►
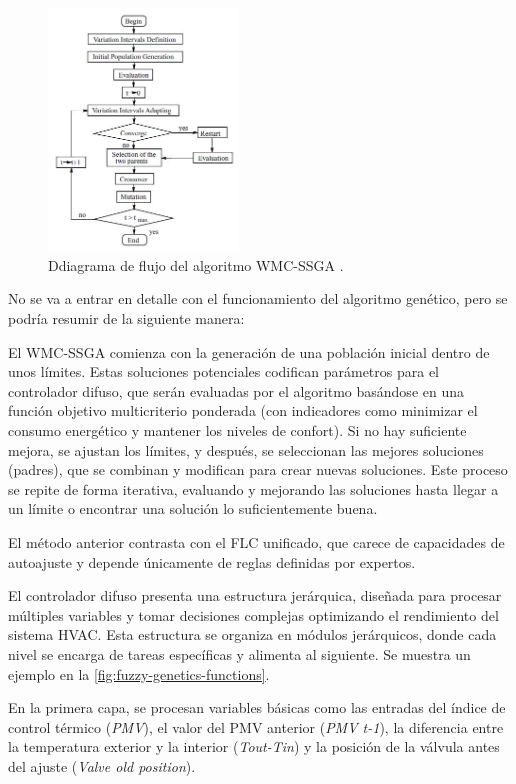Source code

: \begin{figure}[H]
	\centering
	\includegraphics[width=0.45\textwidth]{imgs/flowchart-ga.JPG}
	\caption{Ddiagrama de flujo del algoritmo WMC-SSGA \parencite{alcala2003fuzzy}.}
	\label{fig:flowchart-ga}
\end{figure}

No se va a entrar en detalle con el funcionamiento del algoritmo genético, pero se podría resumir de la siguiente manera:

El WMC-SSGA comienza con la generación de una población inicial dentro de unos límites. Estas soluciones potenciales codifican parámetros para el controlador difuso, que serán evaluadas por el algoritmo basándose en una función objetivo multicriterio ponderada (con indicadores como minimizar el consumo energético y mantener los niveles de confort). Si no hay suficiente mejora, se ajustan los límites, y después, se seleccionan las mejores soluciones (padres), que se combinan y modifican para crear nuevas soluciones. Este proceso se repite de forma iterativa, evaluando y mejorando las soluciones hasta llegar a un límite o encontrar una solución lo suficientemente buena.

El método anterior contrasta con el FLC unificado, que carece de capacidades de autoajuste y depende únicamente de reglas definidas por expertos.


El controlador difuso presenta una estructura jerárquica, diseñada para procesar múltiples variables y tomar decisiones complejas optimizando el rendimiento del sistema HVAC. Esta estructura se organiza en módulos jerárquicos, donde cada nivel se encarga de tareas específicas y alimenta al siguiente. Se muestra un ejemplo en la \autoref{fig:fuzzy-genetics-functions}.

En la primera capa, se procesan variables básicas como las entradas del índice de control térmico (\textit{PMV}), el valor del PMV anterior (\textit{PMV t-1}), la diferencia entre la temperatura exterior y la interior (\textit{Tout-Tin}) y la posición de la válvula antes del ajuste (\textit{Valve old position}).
◄
►
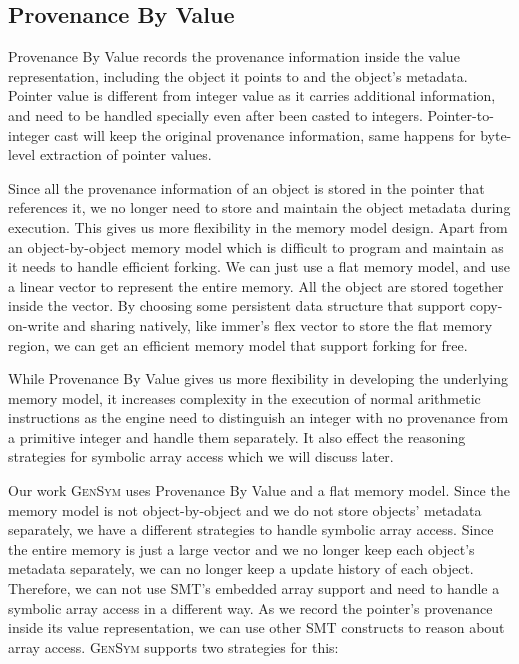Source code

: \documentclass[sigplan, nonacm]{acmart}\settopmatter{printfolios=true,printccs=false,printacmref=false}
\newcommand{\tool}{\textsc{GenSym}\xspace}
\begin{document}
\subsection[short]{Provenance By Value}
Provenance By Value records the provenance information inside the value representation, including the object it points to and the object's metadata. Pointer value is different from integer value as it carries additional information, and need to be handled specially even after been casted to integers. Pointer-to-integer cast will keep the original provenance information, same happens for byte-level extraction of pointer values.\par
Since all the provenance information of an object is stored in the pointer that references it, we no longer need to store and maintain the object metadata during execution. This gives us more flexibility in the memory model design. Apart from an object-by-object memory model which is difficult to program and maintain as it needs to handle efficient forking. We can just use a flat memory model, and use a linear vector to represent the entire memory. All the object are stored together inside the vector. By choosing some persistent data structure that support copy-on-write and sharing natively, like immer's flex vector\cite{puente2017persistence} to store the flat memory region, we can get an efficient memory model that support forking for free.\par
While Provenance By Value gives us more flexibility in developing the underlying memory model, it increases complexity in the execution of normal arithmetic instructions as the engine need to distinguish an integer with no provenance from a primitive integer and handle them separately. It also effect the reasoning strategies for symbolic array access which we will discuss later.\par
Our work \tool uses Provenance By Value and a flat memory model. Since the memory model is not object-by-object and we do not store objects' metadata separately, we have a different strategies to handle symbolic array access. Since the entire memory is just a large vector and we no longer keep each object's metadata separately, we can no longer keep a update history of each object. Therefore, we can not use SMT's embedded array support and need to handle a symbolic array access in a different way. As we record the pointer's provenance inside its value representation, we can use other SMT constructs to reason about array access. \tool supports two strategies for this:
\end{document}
◄
►
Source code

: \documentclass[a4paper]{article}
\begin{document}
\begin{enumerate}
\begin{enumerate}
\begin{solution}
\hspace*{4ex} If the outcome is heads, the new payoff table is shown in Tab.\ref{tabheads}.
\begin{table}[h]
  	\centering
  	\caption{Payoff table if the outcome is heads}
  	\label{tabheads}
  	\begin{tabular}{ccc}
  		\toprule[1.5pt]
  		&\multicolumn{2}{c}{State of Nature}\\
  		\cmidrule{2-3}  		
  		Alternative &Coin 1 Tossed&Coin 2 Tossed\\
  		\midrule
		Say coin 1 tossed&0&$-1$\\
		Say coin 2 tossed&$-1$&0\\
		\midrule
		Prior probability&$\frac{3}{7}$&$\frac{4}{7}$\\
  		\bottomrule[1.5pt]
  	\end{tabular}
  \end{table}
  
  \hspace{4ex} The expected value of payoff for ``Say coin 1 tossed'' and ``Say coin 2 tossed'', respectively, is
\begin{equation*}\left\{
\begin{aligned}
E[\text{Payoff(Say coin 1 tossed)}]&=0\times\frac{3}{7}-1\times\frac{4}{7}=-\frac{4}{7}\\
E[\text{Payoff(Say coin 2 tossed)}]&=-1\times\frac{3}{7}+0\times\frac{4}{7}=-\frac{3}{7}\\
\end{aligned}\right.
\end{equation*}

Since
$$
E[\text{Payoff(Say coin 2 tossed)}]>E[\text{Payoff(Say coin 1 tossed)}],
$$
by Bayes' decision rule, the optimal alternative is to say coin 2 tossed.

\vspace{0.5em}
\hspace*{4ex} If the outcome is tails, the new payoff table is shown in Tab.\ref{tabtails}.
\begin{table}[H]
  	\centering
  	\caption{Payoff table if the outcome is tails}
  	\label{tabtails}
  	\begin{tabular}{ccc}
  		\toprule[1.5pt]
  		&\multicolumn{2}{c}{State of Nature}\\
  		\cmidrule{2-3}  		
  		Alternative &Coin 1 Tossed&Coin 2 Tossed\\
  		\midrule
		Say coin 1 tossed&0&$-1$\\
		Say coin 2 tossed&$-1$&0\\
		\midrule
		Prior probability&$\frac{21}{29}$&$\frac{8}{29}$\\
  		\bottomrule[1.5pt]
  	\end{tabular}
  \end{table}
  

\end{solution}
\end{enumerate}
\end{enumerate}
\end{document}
◄
● **Task to complete**: The string "outcome" may occur in the listing; show every line where it does.

● **Response below**:
\hspace*{4ex} If the outcome is heads, the new payoff table is shown in Tab.\ref{tabheads}.
  	\caption{Payoff table if the outcome is heads}
\hspace*{4ex} If the outcome is tails, the new payoff table is shown in Tab.\ref{tabtails}.
  	\caption{Payoff table if the outcome is tails}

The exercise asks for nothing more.